_What the exercise asks_
If a line of the data contains the word "preliminary", it is counted; report how many such lines there are and nothing else.

_Saved entries_
*** Block opens ***

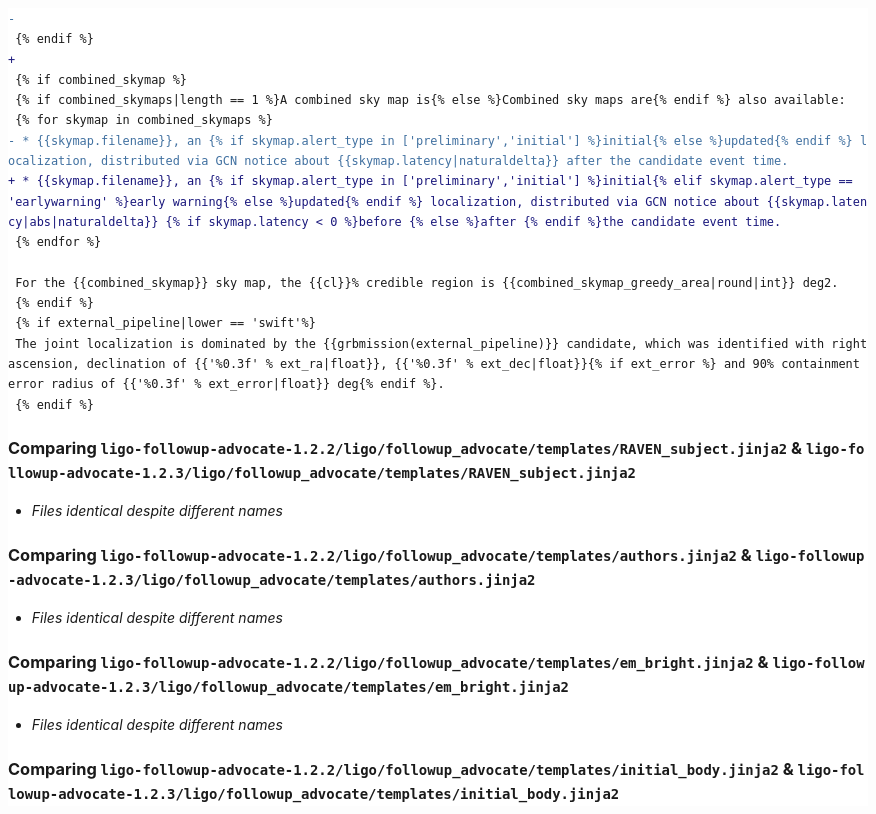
 ```diff
-
 {% endif %}
+
 {% if combined_skymap %}
 {% if combined_skymaps|length == 1 %}A combined sky map is{% else %}Combined sky maps are{% endif %} also available:
 {% for skymap in combined_skymaps %}
- * {{skymap.filename}}, an {% if skymap.alert_type in ['preliminary','initial'] %}initial{% else %}updated{% endif %} localization, distributed via GCN notice about {{skymap.latency|naturaldelta}} after the candidate event time.
+ * {{skymap.filename}}, an {% if skymap.alert_type in ['preliminary','initial'] %}initial{% elif skymap.alert_type == 'earlywarning' %}early warning{% else %}updated{% endif %} localization, distributed via GCN notice about {{skymap.latency|abs|naturaldelta}} {% if skymap.latency < 0 %}before {% else %}after {% endif %}the candidate event time.
 {% endfor %}
 
 For the {{combined_skymap}} sky map, the {{cl}}% credible region is {{combined_skymap_greedy_area|round|int}} deg2.
 {% endif %}
 {% if external_pipeline|lower == 'swift'%}
 The joint localization is dominated by the {{grbmission(external_pipeline)}} candidate, which was identified with right ascension, declination of {{'%0.3f' % ext_ra|float}}, {{'%0.3f' % ext_dec|float}}{% if ext_error %} and 90% containment error radius of {{'%0.3f' % ext_error|float}} deg{% endif %}.
 {% endif %}
```

### Comparing `ligo-followup-advocate-1.2.2/ligo/followup_advocate/templates/RAVEN_subject.jinja2` & `ligo-followup-advocate-1.2.3/ligo/followup_advocate/templates/RAVEN_subject.jinja2`

 * *Files identical despite different names*

### Comparing `ligo-followup-advocate-1.2.2/ligo/followup_advocate/templates/authors.jinja2` & `ligo-followup-advocate-1.2.3/ligo/followup_advocate/templates/authors.jinja2`

 * *Files identical despite different names*

### Comparing `ligo-followup-advocate-1.2.2/ligo/followup_advocate/templates/em_bright.jinja2` & `ligo-followup-advocate-1.2.3/ligo/followup_advocate/templates/em_bright.jinja2`

 * *Files identical despite different names*

### Comparing `ligo-followup-advocate-1.2.2/ligo/followup_advocate/templates/initial_body.jinja2` & `ligo-followup-advocate-1.2.3/ligo/followup_advocate/templates/initial_body.jinja2`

*** Block closes ***

_Result of this exercise_
2